A conference call regarding Arch Coal’s second quarter 2010 financial results will be webcast live today at 11 a.m. E.D.T. The conference call can be accessed via the “investor” section of the Arch Coal Web site (<http://investor.archcoal.com>).
St. Louis-based Arch Coal is the second largest U.S. coal producer, with revenues of $2.6 billion in 2009. Through its national network of mines, Arch supplies cleaner-burning, low-sulfur coal to U.S. power producers to fuel roughly 8 percent of the nation’s electricity. The company also ships coal to domestic and international steel manufacturers as well as international power producers.
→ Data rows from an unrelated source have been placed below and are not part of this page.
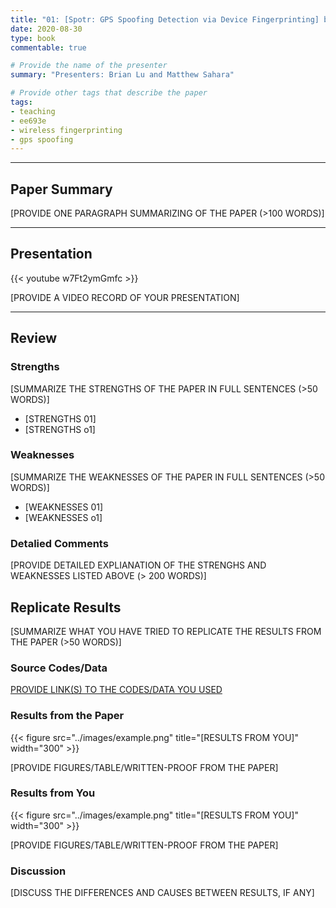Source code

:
 ```yaml
---
title: "01: [Spotr: GPS Spoofing Detection via Device Fingerprinting] by [M. Foruhandeh, A. Z. Mohammed, G. Kildow, P. Berges, and R. Gerdes]"
date: 2020-08-30
type: book
commentable: true

# Provide the name of the presenter
summary: "Presenters: Brian Lu and Matthew Sahara"

# Provide other tags that describe the paper
tags:
- teaching
- ee693e
- wireless fingerprinting
- gps spoofing
---
```


***
## Paper Summary
[PROVIDE ONE PARAGRAPH SUMMARIZING OF THE PAPER (>100 WORDS)]
***

## Presentation
{{< youtube w7Ft2ymGmfc >}}

[PROVIDE A VIDEO RECORD OF YOUR PRESENTATION]
***

## Review
### Strengths
[SUMMARIZE THE STRENGTHS OF THE PAPER IN FULL SENTENCES (>50 WORDS)]
- [STRENGTHS 01]
- [STRENGTHS o1]

### Weaknesses
[SUMMARIZE THE WEAKNESSES OF THE PAPER IN FULL SENTENCES (>50 WORDS)]
- [WEAKNESSES 01]
- [WEAKNESSES o1]

### Detalied Comments
[PROVIDE DETAILED EXPLIANATION OF THE STRENGHS AND WEAKNESSES LISTED ABOVE (>
200 WORDS)]

## Replicate Results
[SUMMARIZE WHAT YOU HAVE TRIED TO REPLICATE THE RESULTS FROM THE PAPER (>50
WORDS)]

### Source Codes/Data
[PROVIDE LINK(S) TO THE CODES/DATA YOU USED](https://github.com/rpp0/em-operation-extraction)

### Results from the Paper
{{< figure src="../images/example.png" title="[RESULTS FROM YOU]" width="300" >}}

[PROVIDE FIGURES/TABLE/WRITTEN-PROOF FROM THE PAPER]

### Results from You

{{< figure src="../images/example.png" title="[RESULTS FROM YOU]" width="300" >}}

[PROVIDE FIGURES/TABLE/WRITTEN-PROOF FROM THE PAPER]

### Discussion

[DISCUSS THE DIFFERENCES AND CAUSES BETWEEN RESULTS, IF ANY]
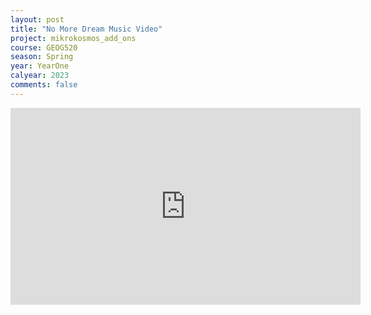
 ```yaml
---
layout: post
title: "No More Dream Music Video"
project: mikrokosmos_add_ons
course: GEOG520
season: Spring
year: YearOne
calyear: 2023
comments: false
---
```


<iframe width="560" height="315" src="https://www.youtube.com/embed/rBG5L7UsUxA" title="YouTube video player" frameborder="0" allow="accelerometer; autoplay; clipboard-write; encrypted-media; gyroscope; picture-in-picture; web-share" allowfullscreen></iframe>
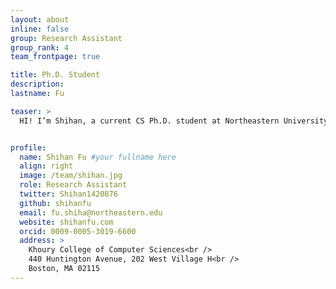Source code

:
 ```yaml
---
layout: about
inline: false
group: Research Assistant
group_rank: 4
team_frontpage: true

title: Ph.D. Student
description:
lastname: Fu

teaser: >
  HI! I’m Shihan, a current CS Ph.D. student at Northeastern University.


profile:
  name: Shihan Fu #your fullname here
  align: right
  image: /team/shihan.jpg
  role: Research Assistant
  twitter: Shihan1420876
  github: shihanfu
  email: fu.shiha@northeastern.edu
  website: shihanfu.com
  orcid: 0009-0005-3019-6600
  address: >
    Khoury College of Computer Sciences<br />
    440 Huntington Avenue, 202 West Village H<br />
    Boston, MA 02115
---
```

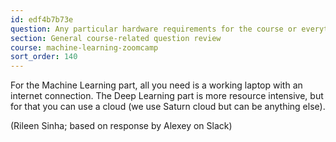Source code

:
 ```yaml
---
id: edf4b7b73e
question: Any particular hardware requirements for the course or everything is mostly cloud? TIA! Couldn't really find this in the FAQ.
section: General course-related question review
course: machine-learning-zoomcamp
sort_order: 140
---
```


For the Machine Learning part, all you need is a working laptop with an internet connection. The Deep Learning part is more resource intensive, but for that you can use a cloud (we use Saturn cloud but can be anything else).

(Rileen Sinha; based on response by Alexey on Slack)

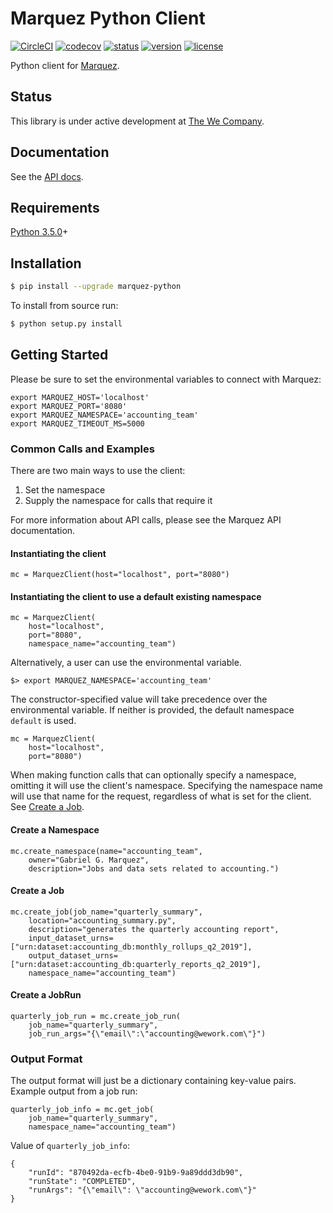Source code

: # Marquez Python Client

[![CircleCI](https://circleci.com/gh/MarquezProject/marquez-python/tree/master.svg?style=shield)](https://circleci.com/gh/MarquezProject/marquez-python/tree/master) [![codecov](https://codecov.io/gh/MarquezProject/marquez-python/branch/master/graph/badge.svg)](https://codecov.io/gh/MarquezProject/marquez-python/branch/master) [![status](https://img.shields.io/badge/status-WIP-yellow.svg)](#status) [![version](https://img.shields.io/pypi/v/marquez-python.svg)](https://pypi.python.org/pypi/marquez-python) [![license](https://img.shields.io/badge/license-Apache_2.0-blue.svg)](https://raw.githubusercontent.com/MarquezProject/marquez-python/master/LICENSE)

Python client for [Marquez](https://github.com/MarquezProject/marquez).

## Status

This library is under active development at [The We Company](https://www.we.co). 

## Documentation

See the [API docs](https://marquezproject.github.io/marquez/openapi.html).

## Requirements

[Python 3.5.0](https://www.python.org/downloads/)+

## Installation

```bash
$ pip install --upgrade marquez-python
```

To install from source run:

```bash
$ python setup.py install
```

## Getting Started

Please be sure to set the environmental variables to connect with Marquez:

```
export MARQUEZ_HOST='localhost'
export MARQUEZ_PORT='8080'
export MARQUEZ_NAMESPACE='accounting_team'
export MARQUEZ_TIMEOUT_MS=5000
```

### Common Calls and Examples
There are two main ways to use the client:
1. Set the namespace
2. Supply the namespace for calls that require it

For more information about API calls, please see the Marquez API documentation.

#### Instantiating the client
```
mc = MarquezClient(host="localhost", port="8080")
```

#### Instantiating the client to use a default existing namespace
```
mc = MarquezClient(
    host="localhost",
    port="8080",
    namespace_name="accounting_team")
```

Alternatively, a user can use the environmental variable.
```
$> export MARQUEZ_NAMESPACE='accounting_team'
```
The constructor-specified value will take precedence over
the environmental variable. If neither is provided, the default
namespace `default` is used. 
```
mc = MarquezClient(
    host="localhost",
    port="8080")
```
When making function calls that can optionally specify
a namespace, omitting it will use the client's namespace. Specifying the namespace name
will use that name for the request, regardless of what is set for the client.
See [Create a Job](#Create-a-Job). 

#### Create a Namespace
``` 
mc.create_namespace(name="accounting_team",
    owner="Gabriel G. Marquez",
    description="Jobs and data sets related to accounting.")

```

#### Create a Job
```
mc.create_job(job_name="quarterly_summary",
    location="accounting_summary.py",
    description="generates the quarterly accounting report",
    input_dataset_urns=["urn:dataset:accounting_db:monthly_rollups_q2_2019"],
    output_dataset_urns=["urn:dataset:accounting_db:quarterly_reports_q2_2019"],
    namespace_name="accounting_team")
```

#### Create a JobRun
```
quarterly_job_run = mc.create_job_run(
    job_name="quarterly_summary",
    job_run_args="{\"email\":\"accounting@wework.com\"}")
```

### Output Format
The output format will just be a dictionary containing key-value pairs.
Example output from a job run:
```
quarterly_job_info = mc.get_job(
    job_name="quarterly_summary",
    namespace_name="accounting_team")
```
Value of `quarterly_job_info`:
```
{
    "runId": "870492da-ecfb-4be0-91b9-9a89ddd3db90",
    "runState": "COMPLETED",
    "runArgs": "{\"email\": \"accounting@wework.com\"}"
}
```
Forward-Looking Statements:This press release contains “forward-looking statements” — that is, statements related to future, not past, events. In this context, forward-looking statements often address our expected future business and financial performance, and often contain words such as “expects,” “anticipates,” “intends,” “plans,” “believes,” “seeks,” or “will.” Forward-looking statements by their nature address matters that are, to different degrees, uncertain. For us, particular uncertainties arise from changes in the demand for our coal by the domestic electric generation industry; from legislation and regulations relating to the Clean Air Act and other environmental initiatives; from operational, geological, permit, labor and weather-related factors; from fluctuations in the amount of cash we generate from operations; from future integration of acquired businesses; and from numerous other matters of national, regional and global scale, including those of a political, economic, business, competitive or regulatory nature. These uncertainties may cause our actual future results to be materially different than those expressed in our forward-looking statements. We do not undertake to update our forward-looking statements, whether as a result of new information, future events or otherwise, except as may be required by law. For a description of some of the risks and uncertainties that may affect our future results, you should see the risk factors described from time to time in the reports we file with the Securities and Exchange Commission.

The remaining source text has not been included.